Arte que Revitaliza o Passado e Transforma o Presente.

O Noviciado Nossa Senhora das Graças, localizado no histórico bairro do Ipiranga, em São Paulo, carrega uma trajetória rica e cheia de significados. Fundado em 1924 pelas Irmãs Salesianas, o convento serviu por décadas como local de formação religiosa e mais tarde como um pensionato para jovens. Com sua arquitetura neoclássica imponente, projetada pelo padre Domingos Despiano, o edifício ainda preserva detalhes como vitrais e mosaicos de ladrilhos hidráulicos, que trazem à tona a beleza e o valor histórico do lugar.

Durante os anos 70, além de sua função espiritual, o convento também abrigou um pensionato, e mais tarde foi utilizado pela Faculdade São Marcos. No entanto, desde o início dos anos 2000, o local ficou abandonado, o que intensificou o seu ar de mistério e nostalgia.

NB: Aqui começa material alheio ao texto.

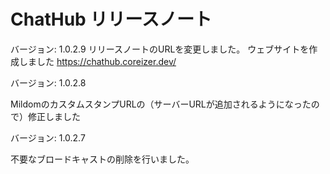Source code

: # ChatHub リリースノート

バージョン: 1.0.2.9
リリースノートのURLを変更しました。
ウェブサイトを作成しました https://chathub.coreizer.dev/

バージョン: 1.0.2.8

MildomのカスタムスタンプURLの（サーバーURLが追加されるようになったので）修正しました

バージョン: 1.0.2.7

不要なブロードキャストの削除を行いました。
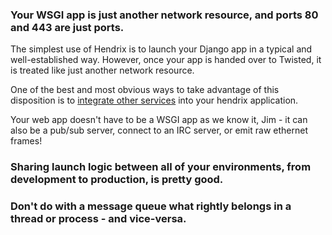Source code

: ### Your WSGI app is just another network resource, and ports 80 and 443 are just ports.

The simplest use of Hendrix is to launch your Django app in a typical and well-established way.  However, once your app is handed over to Twisted, it is treated like just another network resource.  

One of the best and most obvious ways to take advantage of this disposition is to [integrate other services](deploying-other-services.md) into your hendrix application.

Your web app doesn't have to be a WSGI app as we know it, Jim - it can also be a pub/sub server, connect to an IRC server, or emit raw ethernet frames!

### Sharing launch logic between all of your environments, from development to production, is pretty good.

### Don't do with a message queue what rightly belongs in a thread or process - and vice-versa.
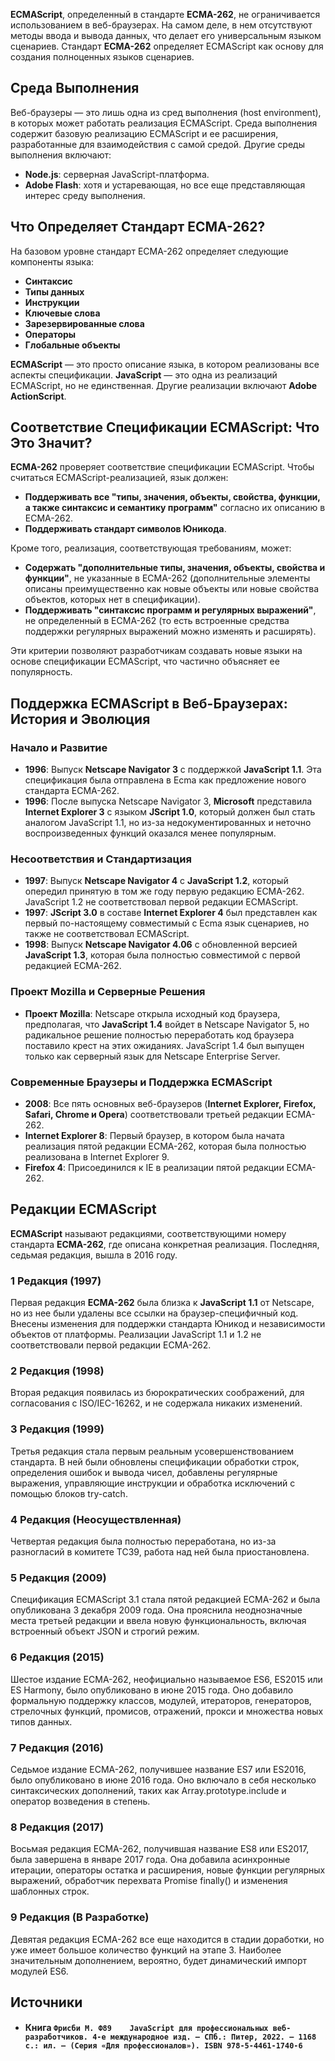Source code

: **ECMAScript**, определенный в стандарте **ECMA-262**, не ограничивается использованием в веб-браузерах. На самом деле, в нем отсутствуют методы ввода и вывода данных, что делает его универсальным языком сценариев. Стандарт **ECMA-262** определяет ECMAScript как основу для создания полноценных языков сценариев.

## Среда Выполнения

Веб-браузеры — это лишь одна из сред выполнения (host environment), в которых может работать реализация ECMAScript. Среда выполнения содержит базовую реализацию ECMAScript и ее расширения, разработанные для взаимодействия с самой средой. Другие среды выполнения включают:

- **Node.js**: серверная JavaScript-платформа.
- **Adobe Flash**: хотя и устаревающая, но все еще представляющая интерес среду выполнения.

## Что Определяет Стандарт ECMA-262?

На базовом уровне стандарт ECMA-262 определяет следующие компоненты языка:

- **Синтаксис**
- **Типы данных**
- **Инструкции**
- **Ключевые слова**
- **Зарезервированные слова**
- **Операторы**
- **Глобальные объекты**

**ECMAScript** — это просто описание языка, в котором реализованы все аспекты спецификации. **JavaScript** — это одна из реализаций ECMAScript, но не единственная. Другие реализации включают **Adobe ActionScript**.


## Соответствие Спецификации ECMAScript: Что Это Значит?

**ECMA-262** проверяет соответствие спецификации ECMAScript. Чтобы считаться ECMAScript-реализацией, язык должен:

- **Поддерживать все "типы, значения, объекты, свойства, функции, а также синтаксис и семантику программ"** согласно их описанию в ECMA-262.
- **Поддерживать стандарт символов Юникода**.

Кроме того, реализация, соответствующая требованиям, может:

- **Содержать "дополнительные типы, значения, объекты, свойства и функции"**, не указанные в ECMA-262 (дополнительные элементы описаны преимущественно как новые объекты или новые свойства объектов, которых нет в спецификации).
- **Поддерживать "синтаксис программ и регулярных выражений"**, не определенный в ECMA-262 (то есть встроенные средства поддержки регулярных выражений можно изменять и расширять).

Эти критерии позволяют разработчикам создавать новые языки на основе спецификации ECMAScript, что частично объясняет ее популярность.

## Поддержка ECMAScript в Веб-Браузерах: История и Эволюция

### Начало и Развитие

- **1996**: Выпуск **Netscape Navigator 3** с поддержкой **JavaScript 1.1**. Эта спецификация была отправлена в Ecma как предложение нового стандарта ECMA-262.
- **1996**: После выпуска Netscape Navigator 3, **Microsoft** представила **Internet Explorer 3** с языком **JScript 1.0**, который должен был стать аналогом JavaScript 1.1, но из-за недокументированных и неточно воспроизведенных функций оказался менее популярным.

### Несоответствия и Стандартизация

- **1997**: Выпуск **Netscape Navigator 4** с **JavaScript 1.2**, который опередил принятую в том же году первую редакцию ECMA-262. JavaScript 1.2 не соответствовал первой редакции ECMAScript.
- **1997**: **JScript 3.0** в составе **Internet Explorer 4** был представлен как первый по-настоящему совместимый с Ecma язык сценариев, но также не соответствовал ECMAScript.
- **1998**: Выпуск **Netscape Navigator 4.06** с обновленной версией **JavaScript 1.3**, которая была полностью совместимой с первой редакцией ECMA-262.

### Проект Mozilla и Серверные Решения

- **Проект Mozilla**: Netscape открыла исходный код браузера, предполагая, что **JavaScript 1.4** войдет в Netscape Navigator 5, но радикальное решение полностью переработать код браузера поставило крест на этих ожиданиях. JavaScript 1.4 был выпущен только как серверный язык для Netscape Enterprise Server.

### Современные Браузеры и Поддержка ECMAScript

- **2008**: Все пять основных веб-браузеров (**Internet Explorer, Firefox, Safari, Chrome и Opera**) соответствовали третьей редакции ECMA-262.
- **Internet Explorer 8**: Первый браузер, в котором была начата реализация пятой редакции ECMA-262, которая была полностью реализована в Internet Explorer 9.
- **Firefox 4**: Присоединился к IE в реализации пятой редакции ECMA-262.



## Редакции ECMAScript

**ECMAScript** называют редакциями, соответствующими номеру стандарта **ECMA-262**, где описана конкретная реализация. Последняя, седьмая редакция, вышла в 2016 году.

### 1 Редакция (1997)

Первая редакция **ECMA-262** была близка к **JavaScript 1.1** от Netscape, но из нее были удалены все ссылки на браузер-специфичный код. Внесены изменения для поддержки стандарта Юникод и независимости объектов от платформы. Реализации JavaScript 1.1 и 1.2 не соответствовали первой редакции ECMA-262.

### 2 Редакция (1998)

Вторая редакция появилась из бюрократических соображений, для согласования с ISO/IEC-16262, и не содержала никаких изменений.

### 3 Редакция (1999)

Третья редакция стала первым реальным усовершенствованием стандарта. В ней были обновлены спецификации обработки строк, определения ошибок и вывода чисел, добавлены регулярные выражения, управляющие инструкции и обработка исключений с помощью блоков try-catch.

### 4 Редакция (Неосуществленная)

Четвертая редакция была полностью переработана, но из-за разногласий в комитете TC39, работа над ней была приостановлена.

### 5 Редакция (2009)

Спецификация ECMAScript 3.1 стала пятой редакцией ECMA-262 и была опубликована 3 декабря 2009 года. Она прояснила неоднозначные места третьей редакции и ввела новую функциональность, включая встроенный объект JSON и строгий режим.

### 6 Редакция (2015)

Шестое издание ECMA-262, неофициально называемое ES6, ES2015 или ES Harmony, было опубликовано в июне 2015 года. Оно добавило формальную поддержку классов, модулей, итераторов, генераторов, стрелочных функций, промисов, отражений, прокси и множества новых типов данных.

### 7 Редакция (2016)

Седьмое издание ECMA-262, получившее название ES7 или ES2016, было опубликовано в июне 2016 года. Оно включало в себя несколько синтаксических дополнений, таких как Array.prototype.include и оператор возведения в степень.

### 8 Редакция (2017)

Восьмая редакция ECMA-262, получившая название ES8 или ES2017, была завершена в январе 2017 года. Она добавила асинхронные итерации, операторы остатка и расширения, новые функции регулярных выражений, обработчик перехвата Promise finally() и изменения шаблонных строк.

### 9 Редакция (В Разработке)

Девятая редакция ECMA-262 все еще находится в стадии доработки, но уже имеет большое количество функций на этапе 3. Наиболее значительным дополнением, вероятно, будет динамический импорт модулей ES6.

## Источники
- #### Книга  `Фрисби М. Ф89	JavaScript для профессиональных веб-разработчиков. 4-е международное изд. — СПб.: Питер, 2022. — 1168 с.: ил. — (Серия «Для профессионалов»). ISBN 978-5-4461-1740-6`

Agora, após 15 anos de abandono, o convento renasce como palco da exposição "Para Falar de Amor", um evento sem fins lucrativos que reúne mais de 50 artistas para transformar esse espaço histórico em um novo polo cultural para a cidade. Através da arte, o antigo convento passa a contar novas histórias, sendo não só um espaço físico, mas também um símbolo de reconexão entre passado e presente. Mais do que uma simples mostra, a exposição visa revitalizar a cultura da cidade, proporcionando ao público um encontro profundo com a arte, a história e as emoções que permeiam a vida contemporânea.

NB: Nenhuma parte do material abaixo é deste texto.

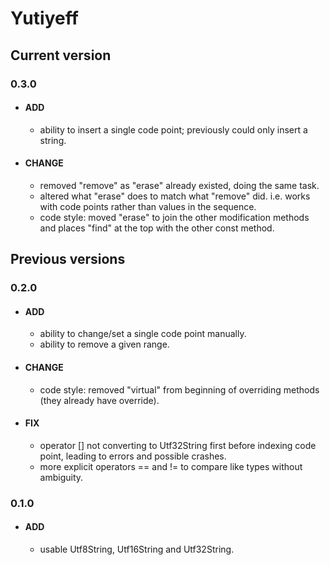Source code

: # Yutiyeff

## Current version
### 0.3.0
- #### ADD
  - ability to insert a single code point; previously could only insert a string.
- #### CHANGE
  - removed "remove" as "erase" already existed, doing the same task.
  - altered what "erase" does to match what "remove" did. i.e. works with code points rather than values in the sequence.
  - code style: moved "erase" to join the other modification methods and places "find" at the top with the other const method.

## Previous versions
### 0.2.0
- #### ADD
  - ability to change/set a single code point manually.
  - ability to remove a given range.
- #### CHANGE
  - code style: removed "virtual" from beginning of overriding methods (they already have override).
- #### FIX
  - operator [] not converting to Utf32String first before indexing code point, leading to errors and possible crashes.
  - more explicit operators == and != to compare like types without ambiguity.

### 0.1.0
- #### ADD
  - usable Utf8String, Utf16String and Utf32String.
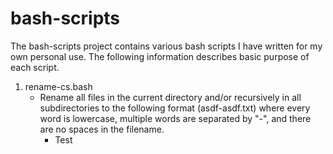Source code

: # bash-scripts
The bash-scripts project contains various bash scripts I have written for my own personal use. The following information describes basic purpose of each script.

1. rename-cs.bash
    * Rename all files in the current directory and/or recursively in all subdirectories to the following format (asdf-asdf.txt) where every word is lowercase, multiple words are separated by "-", and there are no spaces in the filename.
      * Test
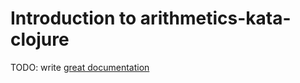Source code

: # Introduction to arithmetics-kata-clojure

TODO: write [great documentation](http://jacobian.org/writing/what-to-write/)
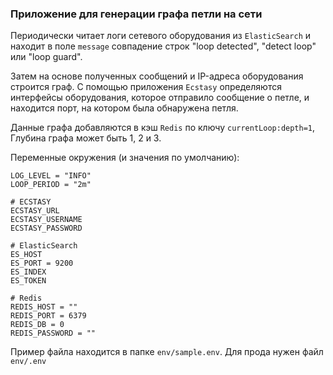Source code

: ### Приложение для генерации графа петли на сети

Периодически читает логи сетевого оборудования из `ElasticSearch` и находит 
в поле `message` совпадение строк "loop detected", "detect loop" или "loop guard".

Затем на основе полученных сообщений и IP-адреса оборудования строится граф. 
С помощью приложения `Ecstasy` определяются интерфейсы оборудования, 
которое отправило сообщение о петле, и находится порт, на котором была обнаружена петля.

Данные графа добавляются в кэш `Redis` по ключу `currentLoop:depth=1`,
Глубина графа может быть 1, 2 и 3.

Переменные окружения (и значения по умолчанию):

    LOG_LEVEL = "INFO"
    LOOP_PERIOD = "2m"

    # ECSTASY
    ECSTASY_URL
    ECSTASY_USERNAME
    ECSTASY_PASSWORD

    # ElasticSearch
    ES_HOST
    ES_PORT = 9200
    ES_INDEX
    ES_TOKEN

    # Redis
    REDIS_HOST = ""
    REDIS_PORT = 6379
    REDIS_DB = 0
    REDIS_PASSWORD = ""

Пример файла находится в папке `env/sample.env`.
Для прода нужен файл `env/.env`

Com entrada gratuita e ingressos disponíveis por meio de reserva online, a exposição convida a todos a explorar este ambiente único, onde a memória e a criação artística se entrelaçam em cada canto.

Para falar de amor

[ olhos da liberdade, ativismo integrativo, todos os nomes, niente da fare, obra sincronicidade, afrosensorial ]

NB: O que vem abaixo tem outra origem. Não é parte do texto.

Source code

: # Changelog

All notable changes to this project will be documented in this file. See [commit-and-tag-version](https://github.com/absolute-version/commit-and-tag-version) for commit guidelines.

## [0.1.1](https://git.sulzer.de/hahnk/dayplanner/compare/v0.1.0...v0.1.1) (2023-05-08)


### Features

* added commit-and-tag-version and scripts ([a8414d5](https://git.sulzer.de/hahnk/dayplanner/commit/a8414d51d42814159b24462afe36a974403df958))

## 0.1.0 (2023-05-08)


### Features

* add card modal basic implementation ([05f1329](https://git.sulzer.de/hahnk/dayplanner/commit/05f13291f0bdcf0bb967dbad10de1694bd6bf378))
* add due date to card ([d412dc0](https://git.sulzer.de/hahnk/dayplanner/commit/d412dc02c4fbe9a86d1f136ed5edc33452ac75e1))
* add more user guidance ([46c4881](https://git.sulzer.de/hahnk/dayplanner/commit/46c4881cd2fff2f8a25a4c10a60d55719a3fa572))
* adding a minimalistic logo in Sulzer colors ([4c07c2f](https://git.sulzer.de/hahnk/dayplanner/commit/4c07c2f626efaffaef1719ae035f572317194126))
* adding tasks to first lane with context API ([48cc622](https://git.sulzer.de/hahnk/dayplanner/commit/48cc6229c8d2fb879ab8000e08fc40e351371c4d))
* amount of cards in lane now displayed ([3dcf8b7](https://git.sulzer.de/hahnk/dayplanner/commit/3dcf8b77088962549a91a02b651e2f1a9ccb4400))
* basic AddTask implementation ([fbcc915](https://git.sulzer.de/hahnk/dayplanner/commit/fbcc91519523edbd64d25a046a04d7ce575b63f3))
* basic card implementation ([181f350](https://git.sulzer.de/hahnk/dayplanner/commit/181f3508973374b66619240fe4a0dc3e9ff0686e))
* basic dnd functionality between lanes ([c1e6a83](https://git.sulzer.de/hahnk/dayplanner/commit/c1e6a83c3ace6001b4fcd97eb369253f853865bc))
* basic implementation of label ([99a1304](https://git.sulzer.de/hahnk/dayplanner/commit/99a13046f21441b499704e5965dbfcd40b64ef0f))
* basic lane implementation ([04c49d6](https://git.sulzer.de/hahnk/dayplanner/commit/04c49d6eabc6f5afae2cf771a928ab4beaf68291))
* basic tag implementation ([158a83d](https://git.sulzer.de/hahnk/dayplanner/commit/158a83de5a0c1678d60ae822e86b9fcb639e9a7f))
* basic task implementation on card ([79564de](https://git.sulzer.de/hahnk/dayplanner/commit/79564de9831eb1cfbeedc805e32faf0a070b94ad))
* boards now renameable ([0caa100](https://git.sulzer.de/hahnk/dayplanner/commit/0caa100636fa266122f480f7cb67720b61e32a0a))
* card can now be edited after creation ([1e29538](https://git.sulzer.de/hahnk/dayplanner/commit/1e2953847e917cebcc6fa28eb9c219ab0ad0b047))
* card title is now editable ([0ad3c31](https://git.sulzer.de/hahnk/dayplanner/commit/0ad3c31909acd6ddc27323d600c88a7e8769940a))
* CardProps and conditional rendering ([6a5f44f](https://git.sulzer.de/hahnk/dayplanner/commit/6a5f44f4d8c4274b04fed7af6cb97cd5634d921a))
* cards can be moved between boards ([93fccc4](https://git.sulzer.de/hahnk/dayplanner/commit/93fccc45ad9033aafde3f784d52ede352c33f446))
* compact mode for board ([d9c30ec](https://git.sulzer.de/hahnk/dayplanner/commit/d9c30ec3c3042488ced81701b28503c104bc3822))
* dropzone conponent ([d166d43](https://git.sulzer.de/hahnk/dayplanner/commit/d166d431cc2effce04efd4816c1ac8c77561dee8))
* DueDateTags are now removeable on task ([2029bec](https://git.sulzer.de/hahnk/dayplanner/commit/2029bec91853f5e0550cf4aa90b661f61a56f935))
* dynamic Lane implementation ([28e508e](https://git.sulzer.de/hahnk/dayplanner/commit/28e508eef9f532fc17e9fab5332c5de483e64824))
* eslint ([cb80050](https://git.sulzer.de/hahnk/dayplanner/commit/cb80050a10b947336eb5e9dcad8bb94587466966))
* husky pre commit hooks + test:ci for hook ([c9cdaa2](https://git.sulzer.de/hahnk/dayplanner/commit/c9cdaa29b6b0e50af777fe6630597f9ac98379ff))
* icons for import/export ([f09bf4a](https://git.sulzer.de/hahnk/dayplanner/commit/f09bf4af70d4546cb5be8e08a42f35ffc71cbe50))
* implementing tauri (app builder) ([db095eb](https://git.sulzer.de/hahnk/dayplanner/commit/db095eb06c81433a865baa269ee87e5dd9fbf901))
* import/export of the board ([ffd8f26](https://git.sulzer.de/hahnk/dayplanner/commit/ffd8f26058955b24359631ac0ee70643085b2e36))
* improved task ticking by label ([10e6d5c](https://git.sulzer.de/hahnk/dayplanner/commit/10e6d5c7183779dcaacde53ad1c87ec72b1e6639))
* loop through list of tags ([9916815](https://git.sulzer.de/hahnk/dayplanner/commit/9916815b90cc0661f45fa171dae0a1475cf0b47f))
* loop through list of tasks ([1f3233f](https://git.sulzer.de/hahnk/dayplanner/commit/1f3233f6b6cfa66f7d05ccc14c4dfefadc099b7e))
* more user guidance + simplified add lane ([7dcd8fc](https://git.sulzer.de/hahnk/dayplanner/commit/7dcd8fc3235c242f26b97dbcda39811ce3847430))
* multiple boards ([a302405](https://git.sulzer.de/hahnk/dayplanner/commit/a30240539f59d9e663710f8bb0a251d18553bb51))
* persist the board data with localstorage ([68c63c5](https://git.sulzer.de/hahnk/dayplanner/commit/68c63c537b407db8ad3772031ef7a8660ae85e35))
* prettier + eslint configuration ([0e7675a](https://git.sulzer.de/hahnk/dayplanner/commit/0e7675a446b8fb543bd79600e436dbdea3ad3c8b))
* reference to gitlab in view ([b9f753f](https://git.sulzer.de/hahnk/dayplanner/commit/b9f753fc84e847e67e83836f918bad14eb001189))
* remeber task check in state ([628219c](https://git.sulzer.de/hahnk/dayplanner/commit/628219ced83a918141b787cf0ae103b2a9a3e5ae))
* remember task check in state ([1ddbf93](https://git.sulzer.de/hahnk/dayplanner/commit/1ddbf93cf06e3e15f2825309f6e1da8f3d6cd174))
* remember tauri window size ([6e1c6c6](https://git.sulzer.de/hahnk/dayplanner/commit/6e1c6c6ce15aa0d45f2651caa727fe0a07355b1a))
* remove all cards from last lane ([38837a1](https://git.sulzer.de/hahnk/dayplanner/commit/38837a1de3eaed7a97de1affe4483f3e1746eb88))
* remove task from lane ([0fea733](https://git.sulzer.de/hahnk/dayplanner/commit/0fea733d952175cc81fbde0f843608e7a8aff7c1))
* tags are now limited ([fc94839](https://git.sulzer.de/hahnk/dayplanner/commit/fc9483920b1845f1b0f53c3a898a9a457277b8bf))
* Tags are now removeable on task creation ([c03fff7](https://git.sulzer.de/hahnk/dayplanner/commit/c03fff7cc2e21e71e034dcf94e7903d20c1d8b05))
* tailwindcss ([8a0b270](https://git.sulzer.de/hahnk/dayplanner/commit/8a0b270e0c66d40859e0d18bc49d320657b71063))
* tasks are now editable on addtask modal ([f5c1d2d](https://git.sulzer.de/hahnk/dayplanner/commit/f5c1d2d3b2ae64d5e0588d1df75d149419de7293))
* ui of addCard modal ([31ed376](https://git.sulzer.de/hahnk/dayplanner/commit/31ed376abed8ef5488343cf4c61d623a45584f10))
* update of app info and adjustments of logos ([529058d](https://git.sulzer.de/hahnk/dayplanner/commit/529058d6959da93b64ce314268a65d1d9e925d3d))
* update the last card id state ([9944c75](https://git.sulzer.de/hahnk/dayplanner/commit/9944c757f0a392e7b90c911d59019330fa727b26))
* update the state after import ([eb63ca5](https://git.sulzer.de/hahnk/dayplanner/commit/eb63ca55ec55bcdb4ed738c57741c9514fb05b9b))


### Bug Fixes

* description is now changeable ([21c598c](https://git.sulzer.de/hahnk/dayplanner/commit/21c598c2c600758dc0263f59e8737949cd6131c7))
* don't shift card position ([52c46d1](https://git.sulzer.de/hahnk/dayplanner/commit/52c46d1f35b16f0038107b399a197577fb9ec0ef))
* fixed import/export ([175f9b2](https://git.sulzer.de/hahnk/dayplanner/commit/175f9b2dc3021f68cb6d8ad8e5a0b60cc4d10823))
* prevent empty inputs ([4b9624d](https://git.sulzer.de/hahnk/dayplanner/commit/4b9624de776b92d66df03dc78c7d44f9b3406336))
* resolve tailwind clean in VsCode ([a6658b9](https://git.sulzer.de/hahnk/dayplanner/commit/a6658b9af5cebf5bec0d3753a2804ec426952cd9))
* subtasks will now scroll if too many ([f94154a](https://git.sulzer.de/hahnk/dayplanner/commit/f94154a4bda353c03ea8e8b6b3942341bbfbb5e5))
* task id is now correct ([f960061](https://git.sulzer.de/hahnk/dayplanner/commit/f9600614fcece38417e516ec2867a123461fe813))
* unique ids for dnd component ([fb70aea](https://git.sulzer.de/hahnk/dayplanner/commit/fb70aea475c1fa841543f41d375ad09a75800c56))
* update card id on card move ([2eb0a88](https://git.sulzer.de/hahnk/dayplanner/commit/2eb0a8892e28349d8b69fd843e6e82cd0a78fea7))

O amor precisa de tempo, o ser humano precisa de afetos.

Na década de 90 muitas coisas começavam a mudar com o surgimento da internet e das redes sociais. Todos nós esperávamos pelo fim das fronteiras e uma maior integração da vida em torno do planeta. Sob os signos da canção, víamos passar a Ditadura Militar e surgir uma nova democracia e crescíamos permeados pela ideia da independência.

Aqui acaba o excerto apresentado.